The answer to part1 is that you need to expose properties on SVC, so that another class can access them, and the FVC needs to import the interface file (the .h) of svc. Thus you almost always need two things to do this: a way to find the class you want to make changes to, and the interface of that class. The property will look like this:
SVC.h:
@property (nonatomic, strong) NSString *title;
- (void)doSomething;
FVC:
#import "SVC.h"
SVC *svc = ...; // get a reference to it
svc.title = @"Howdie!";
[svc doSomething]; // tell the class to use the title you just set, for example
To answer your second question, there are two types of these "is.." methods, isKindOfClass and isMemberOfClass. The first says is the current object a type of the provided class, or ANY superclass. The second only passes if the class is in fact an exact member. For example:
NSMutableData *data;
[data isKindOfClass:[NSData class]] == YES
[data isKindOfClass:[NSMutableData class]] == YES
[data isMemeberOfClass:[NSData class]] == NO
[data isMemeberOfClass:[NSMutableData class]] == YES
EDIT: So the data never makes it into SVC. Well try this - a property is just a shortcut to have an ivar, a getter, (and usually) a setter. You can actually provide your own setter.

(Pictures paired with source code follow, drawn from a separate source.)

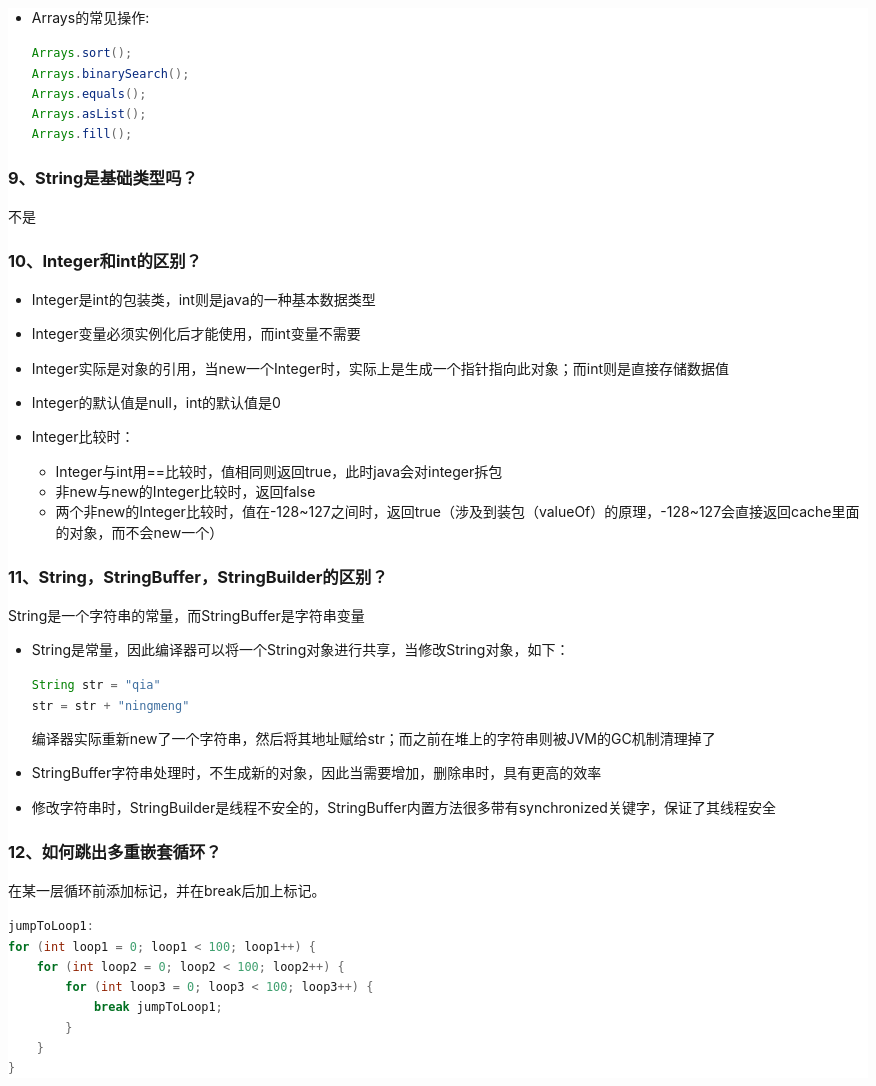 - Arrays的常见操作:

  ```java
  Arrays.sort();
  Arrays.binarySearch();
  Arrays.equals();
  Arrays.asList();
  Arrays.fill();
  ```

  

### 9、String是基础类型吗？

不是

### 10、Integer和int的区别？

- Integer是int的包装类，int则是java的一种基本数据类型 

- Integer变量必须实例化后才能使用，而int变量不需要 

- Integer实际是对象的引用，当new一个Integer时，实际上是生成一个指针指向此对象；而int则是直接存储数据值 

- Integer的默认值是null，int的默认值是0





- Integer比较时：
  - Integer与int用==比较时，值相同则返回true，此时java会对integer拆包
  - 非new与new的Integer比较时，返回false
  - 两个非new的Integer比较时，值在-128~127之间时，返回true（涉及到装包（valueOf）的原理，-128~127会直接返回cache里面的对象，而不会new一个）



### 11、String，StringBuffer，StringBuilder的区别？

String是一个字符串的常量，而StringBuffer是字符串变量

- String是常量，因此编译器可以将一个String对象进行共享，当修改String对象，如下：

  ```java
  String str = "qia"
  str = str + "ningmeng"
  ```

  编译器实际重新new了一个字符串，然后将其地址赋给str；而之前在堆上的字符串则被JVM的GC机制清理掉了

- StringBuffer字符串处理时，不生成新的对象，因此当需要增加，删除串时，具有更高的效率

- 修改字符串时，StringBuilder是线程不安全的，StringBuffer内置方法很多带有synchronized关键字，保证了其线程安全



### 12、如何跳出多重嵌套循环？

在某一层循环前添加标记，并在break后加上标记。

```java
jumpToLoop1:
for (int loop1 = 0; loop1 < 100; loop1++) {
    for (int loop2 = 0; loop2 < 100; loop2++) {
        for (int loop3 = 0; loop3 < 100; loop3++) {
            break jumpToLoop1;
        }
    }
}
```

So you say that (using my example above), that in SVC title is always nil, even though its set by SVC. There are only three reasons this can happen:
FVC has a reference to another object, but in fact you called it SVC so when the value is set, its set to another class not SVC
SVC was a nil object when FVC set the value (ObjectiveC handles messages to nil just fine, so you will not see any errors on the console)
SVC has reset the value to nil unbeknownst to you in say viewWillAppear
So the way you can find this out is override the variable setter (again using my example):
- (void)setTitle:(NSString *)val
{
title = val; // ARC way
NSLog(@"SVC - just set title to %@", title);
}
Add this to SVC and see what happens.